Hilda Ortmann (Cate Blanchett) lädt ein zum G7-Gipfel ins umwaldete Chateau in Dankerode. Die Regierungschefs aus Frankreich, Italien und Großbritannien, aus den USA, Japan und Kanada finden sich zum Stelldichein bei Rotwein unterm Pavillon. Kleine Überraschung: Die Präsentation einer Moorleiche, um die herum sogleich mit Spaten in der Hand fotogen posiert wird. Dann aber weiter zur Tagesordnung: Es soll um Reue gehen. In der Folge: Klartext, aber unverfänglich. Politik halt. Drumherum aber geschieht Merkwürdiges: Das Personal verschwindet, und bedrohliche Gestalten schleichen durchs Geäst. Die Politik verstrickt sich derweil in Amouren, Sex und Depression. Dann: Alicia Vikander. Enya. Riesenhirn.

Der Kanadier Guy Maddin, seines Zeichens Experimentalfilmer und der Ästhetik des Stummfilms verhaftet, hat gemeinsam mit Co-Regisseur Evan Johnson Genreperlen wie „The Forbidden Room“ verzapft und Hitchcocks „Vertigo“ neu „interpretiert“ („Der gründe Nebel“). Für „Tanz der Titanen“ (im Original: „Rumours“ - Gerüchte) haben sie ihren kreativen Weggefährten Galen Johnson mit im Boot und geben sich dabei weniger phantastisch als gewohnt, aber längst nicht geerdet. Beziehungsweise: geerdeter als sonst, aber immer noch recht phantastisch. Stummfilme machen derzeit andere („Hundreds of Beavers“) – Maddin widmet sich hier vielmehr der politischen Satire. Also, selbstverständlich unter Vorbehalt.

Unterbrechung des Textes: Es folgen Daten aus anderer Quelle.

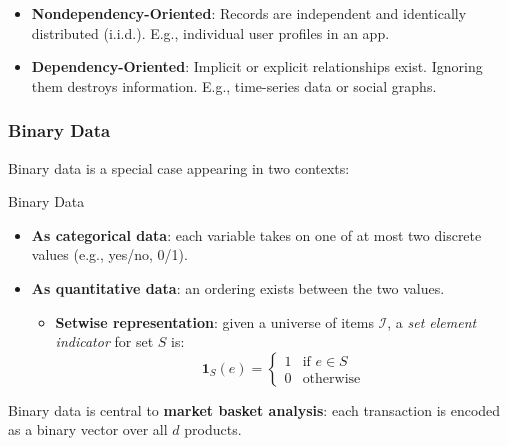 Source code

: \documentclass[11pt]{article}
\theoremstyle{smallexample}
\begin{document}
\begin{itemize}
    \item \textbf{Nondependency-Oriented}: Records are independent and identically distributed (i.i.d.). E.g., individual user profiles in an app.
    \item \textbf{Dependency-Oriented}: Implicit or explicit relationships exist. Ignoring them destroys information. E.g., time-series data or social graphs.
\end{itemize}

\subsubsection{Binary Data}

Binary data is a special case appearing in two contexts:

\begin{defbox}{Binary Data}
    \begin{itemize}
    \item \textbf{As categorical data}: each variable takes on one of at most two discrete
    values (e.g., yes/no, 0/1). 
    \item \textbf{As quantitative data}: an ordering exists between the two values.
    \begin{itemize}[label=$\cdot$]
    \item  \textbf{Setwise representation}: given a universe of items $\mathcal{I}$, a
    \textit{set element indicator} for set $S$ is:
    \[
        \mathbf{1}_S(e) =
        \begin{cases}
            1 & \text{if } e \in S \\
            0 & \text{otherwise}
        \end{cases}
    \]
    \end{itemize}
    \end{itemize}
\end{defbox}

Binary data is central to \textbf{market basket analysis}: each transaction is
encoded as a binary vector over all $d$ products.
\end{document}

Der Einstieg in dieses kleine Werk gleicht noch konventionellem, gehobenem Mainstream, wenn die Kanzlerin floskelt, der kanadische Kollege (Roy Dupuis) in Neurosen verfällt und der US-Präsident (Charles Dance) zu Pathos neigt, um im nächsten Moment bidenesk in den Schlaf zu sinken. Trefflich. Eingängig. Die Zeichnung der Volksvertreter:innen erinnert dabei an die Karikaturen aus der Fernsehserie „Parlament“. Wobei: Hier spielt der Cast weniger over the top. Hier hat man doch das Gefühl, man hat es mit echten Menschen zu tun. Over the top ist hier dann vielmehr der Einsatz von Musik (Christian Eidnes Andersen – Jungjunge!). Und begleitet von derlei Score-Pose weicht der Witz dann bald auch konsequent dem Irrwitz. Und spätestens jetzt (und nicht zum letzten Mal) mag man sich fragen: Was soll das?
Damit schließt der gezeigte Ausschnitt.